■ Information provided ■
====

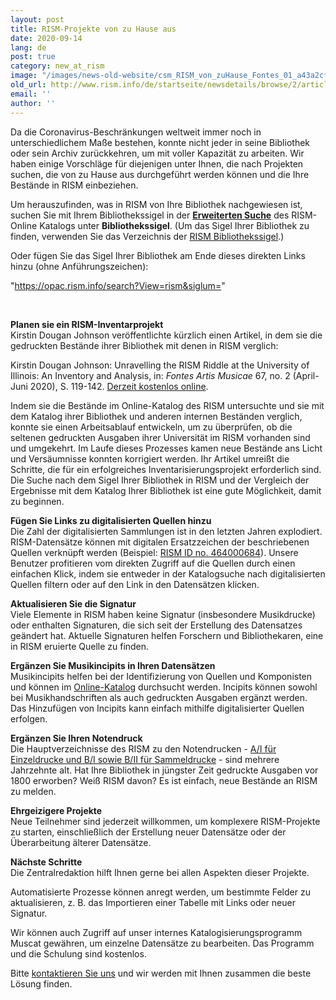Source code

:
 ```yaml
---
layout: post
title: RISM-Projekte von zu Hause aus
date: 2020-09-14
lang: de
post: true
category: new_at_rism
image: "/images/news-old-website/csm_RISM_von_zuHause_Fontes_01_a43a2cfa53.jpg"
old_url: http://www.rism.info/de/startseite/newsdetails/browse/2/article/64/rism-projects-while-working-from-home.html
email: ''
author: ''
---
```


Da die Coronavirus-Beschränkungen weltweit immer noch in unterschiedlichem Maße bestehen, konnte nicht jeder in seine Bibliothek oder sein Archiv zurückkehren, um mit voller Kapazität zu arbeiten. Wir haben einige Vorschläge für diejenigen unter Ihnen, die nach Projekten suchen, die von zu Hause aus durchgeführt werden können und die Ihre Bestände in RISM einbeziehen.

Um herauszufinden, was in RISM von Ihre Bibliothek nachgewiesen ist, suchen Sie mit Ihrem Bibliothekssigel in der [**Erweiterten Suche**](https://opac.rism.info/advanced-search) des RISM-Online Katalogs unter **Bibliothekssigel**. (Um das Sigel Ihrer Bibliothek zu finden, verwenden Sie das Verzeichnis der [RISM Bibliothekssigel](http://rism.info/?id=516 "Opens internal link in current window").)

Oder fügen Sie das Sigel Ihrer Bibliothek am Ende dieses direkten Links hinzu (ohne Anführungszeichen):

"https://opac.rism.info/search?View=rism&siglum="

&nbsp;

**Planen sie ein RISM-Inventarprojekt**  
Kirstin Dougan Johnson veröffentlichte kürzlich einen Artikel, in dem sie die gedruckten Bestände ihrer Bibliothek mit denen in RISM verglich:

Kirstin Dougan Johnson: Unravelling the RISM Riddle at the University of Illinois: An Inventory and Analysis, in: _Fontes Artis Musicae_ 67, no. 2 (April-Juni 2020), S. 119-142. [Derzeit kostenlos online](https://muse.jhu.edu/article/758645).

Indem sie die Bestände im Online-Katalog des RISM untersuchte und sie mit dem Katalog ihrer Bibliothek und anderen internen Beständen verglich, konnte sie einen Arbeitsablauf entwickeln, um zu überprüfen, ob die seltenen gedruckten Ausgaben ihrer Universität im RISM vorhanden sind und umgekehrt. Im Laufe dieses Prozesses kamen neue Bestände ans Licht und Versäumnisse konnten korrigiert werden. Ihr Artikel umreißt die Schritte, die für ein erfolgreiches Inventarisierungsprojekt erforderlich sind. Die Suche nach dem Sigel Ihrer Bibliothek in RISM und der Vergleich der Ergebnisse mit dem Katalog Ihrer Bibliothek ist eine gute Möglichkeit, damit zu beginnen.  
  
**Fügen Sie Links zu digitalisierten Quellen hinzu**  
Die Zahl der digitalisierten Sammlungen ist in den letzten Jahren explodiert. RISM-Datensätze können mit digitalen Ersatzzeichen der beschriebenen Quellen verknüpft werden (Beispiel: [RISM ID no. 464000684](https://opac.rism.info/search?id=464000684&View=rism)). Unsere Benutzer profitieren vom direkten Zugriff auf die Quellen durch einen einfachen Klick, indem sie entweder in der Katalogsuche nach digitalisierten Quellen filtern oder auf den Link in den Datensätzen klicken.

**Aktualisieren Sie die Signatur**  
Viele Elemente in RISM haben keine Signatur (insbesondere Musikdrucke) oder enthalten Signaturen, die sich seit der Erstellung des Datensatzes geändert hat. Aktuelle Signaturen helfen Forschern und Bibliothekaren, eine in RISM eruierte Quelle zu finden.  
  
**Ergänzen Sie Musikincipits in Ihren Datensätzen**  
Musikincipits helfen bei der Identifizierung von Quellen und Komponisten und können im [Online-Katalog](https://opac.rism.info/advanced-search) durchsucht werden. Incipits können sowohl bei Musikhandschriften als auch gedruckten Ausgaben ergänzt werden. Das Hinzufügen von Incipits kann einfach mithilfe digitalisierter Quellen erfolgen.  
  
**Ergänzen Sie Ihren Notendruck**  
Die Hauptverzeichnisse des RISM zu den Notendrucken - [A/I für Einzeldrucke und B/I sowie B/II für Sammeldrucke](/publikationen.html#c2619 "Opens internal link in current window") - sind mehrere Jahrzehnte alt. Hat Ihre Bibliothek in jüngster Zeit gedruckte Ausgaben vor 1800 erworben? Weiß RISM davon? Es ist einfach, neue Bestände an RISM zu melden.  
  
**Ehrgeizigere Projekte**  
Neue Teilnehmer sind jederzeit willkommen, um komplexere RISM-Projekte zu starten, einschließlich der Erstellung neuer Datensätze oder der Überarbeitung älterer Datensätze.   
  
**Nächste Schritte**  
Die Zentralredaktion hilft Ihnen gerne bei allen Aspekten dieser Projekte.

Automatisierte Prozesse können anregt werden, um bestimmte Felder zu aktualisieren, z. B. das Importieren einer Tabelle mit Links oder neuer Signatur.

Wir können auch Zugriff auf unser internes Katalogisierungsprogramm Muscat gewähren, um einzelne Datensätze zu bearbeiten. Das Programm und die Schulung sind kostenlos.   
  
Bitte [kontaktieren Sie uns](mailto:contact@rism.info) und wir werden mit Ihnen zusammen die beste Lösung finden.

&nbsp;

====

■ Task brief ■
For this exercise, transcribe the data above line by line, exactly, with pictures omitted.

■ Written answer ■
Source code

:
 ```yaml
---
layout: post
title: RISM-Projekte von zu Hause aus
date: 2020-09-14
lang: de
post: true
category: new_at_rism
image: "/images/news-old-website/csm_RISM_von_zuHause_Fontes_01_a43a2cfa53.jpg"
old_url: http://www.rism.info/de/startseite/newsdetails/browse/2/article/64/rism-projects-while-working-from-home.html
email: ''
author: ''
---
```


Da die Coronavirus-Beschränkungen weltweit immer noch in unterschiedlichem Maße bestehen, konnte nicht jeder in seine Bibliothek oder sein Archiv zurückkehren, um mit voller Kapazität zu arbeiten. Wir haben einige Vorschläge für diejenigen unter Ihnen, die nach Projekten suchen, die von zu Hause aus durchgeführt werden können und die Ihre Bestände in RISM einbeziehen.

Um herauszufinden, was in RISM von Ihre Bibliothek nachgewiesen ist, suchen Sie mit Ihrem Bibliothekssigel in der [**Erweiterten Suche**](https://opac.rism.info/advanced-search) des RISM-Online Katalogs unter **Bibliothekssigel**. (Um das Sigel Ihrer Bibliothek zu finden, verwenden Sie das Verzeichnis der [RISM Bibliothekssigel](http://rism.info/?id=516 "Opens internal link in current window").)

Oder fügen Sie das Sigel Ihrer Bibliothek am Ende dieses direkten Links hinzu (ohne Anführungszeichen):

"https://opac.rism.info/search?View=rism&siglum="

&nbsp;

**Planen sie ein RISM-Inventarprojekt**  
Kirstin Dougan Johnson veröffentlichte kürzlich einen Artikel, in dem sie die gedruckten Bestände ihrer Bibliothek mit denen in RISM verglich:

Kirstin Dougan Johnson: Unravelling the RISM Riddle at the University of Illinois: An Inventory and Analysis, in: _Fontes Artis Musicae_ 67, no. 2 (April-Juni 2020), S. 119-142. [Derzeit kostenlos online](https://muse.jhu.edu/article/758645).

Indem sie die Bestände im Online-Katalog des RISM untersuchte und sie mit dem Katalog ihrer Bibliothek und anderen internen Beständen verglich, konnte sie einen Arbeitsablauf entwickeln, um zu überprüfen, ob die seltenen gedruckten Ausgaben ihrer Universität im RISM vorhanden sind und umgekehrt. Im Laufe dieses Prozesses kamen neue Bestände ans Licht und Versäumnisse konnten korrigiert werden. Ihr Artikel umreißt die Schritte, die für ein erfolgreiches Inventarisierungsprojekt erforderlich sind. Die Suche nach dem Sigel Ihrer Bibliothek in RISM und der Vergleich der Ergebnisse mit dem Katalog Ihrer Bibliothek ist eine gute Möglichkeit, damit zu beginnen.  
  
**Fügen Sie Links zu digitalisierten Quellen hinzu**  
Die Zahl der digitalisierten Sammlungen ist in den letzten Jahren explodiert. RISM-Datensätze können mit digitalen Ersatzzeichen der beschriebenen Quellen verknüpft werden (Beispiel: [RISM ID no. 464000684](https://opac.rism.info/search?id=464000684&View=rism)). Unsere Benutzer profitieren vom direkten Zugriff auf die Quellen durch einen einfachen Klick, indem sie entweder in der Katalogsuche nach digitalisierten Quellen filtern oder auf den Link in den Datensätzen klicken.

**Aktualisieren Sie die Signatur**  
Viele Elemente in RISM haben keine Signatur (insbesondere Musikdrucke) oder enthalten Signaturen, die sich seit der Erstellung des Datensatzes geändert hat. Aktuelle Signaturen helfen Forschern und Bibliothekaren, eine in RISM eruierte Quelle zu finden.  
  
**Ergänzen Sie Musikincipits in Ihren Datensätzen**  
Musikincipits helfen bei der Identifizierung von Quellen und Komponisten und können im [Online-Katalog](https://opac.rism.info/advanced-search) durchsucht werden. Incipits können sowohl bei Musikhandschriften als auch gedruckten Ausgaben ergänzt werden. Das Hinzufügen von Incipits kann einfach mithilfe digitalisierter Quellen erfolgen.  
  
**Ergänzen Sie Ihren Notendruck**  
Die Hauptverzeichnisse des RISM zu den Notendrucken - [A/I für Einzeldrucke und B/I sowie B/II für Sammeldrucke](/publikationen.html#c2619 "Opens internal link in current window") - sind mehrere Jahrzehnte alt. Hat Ihre Bibliothek in jüngster Zeit gedruckte Ausgaben vor 1800 erworben? Weiß RISM davon? Es ist einfach, neue Bestände an RISM zu melden.  
  
**Ehrgeizigere Projekte**  
Neue Teilnehmer sind jederzeit willkommen, um komplexere RISM-Projekte zu starten, einschließlich der Erstellung neuer Datensätze oder der Überarbeitung älterer Datensätze.   
  
**Nächste Schritte**  
Die Zentralredaktion hilft Ihnen gerne bei allen Aspekten dieser Projekte.

Automatisierte Prozesse können anregt werden, um bestimmte Felder zu aktualisieren, z. B. das Importieren einer Tabelle mit Links oder neuer Signatur.

Wir können auch Zugriff auf unser internes Katalogisierungsprogramm Muscat gewähren, um einzelne Datensätze zu bearbeiten. Das Programm und die Schulung sind kostenlos.   
  
Bitte [kontaktieren Sie uns](mailto:contact@rism.info) und wir werden mit Ihnen zusammen die beste Lösung finden.

&nbsp;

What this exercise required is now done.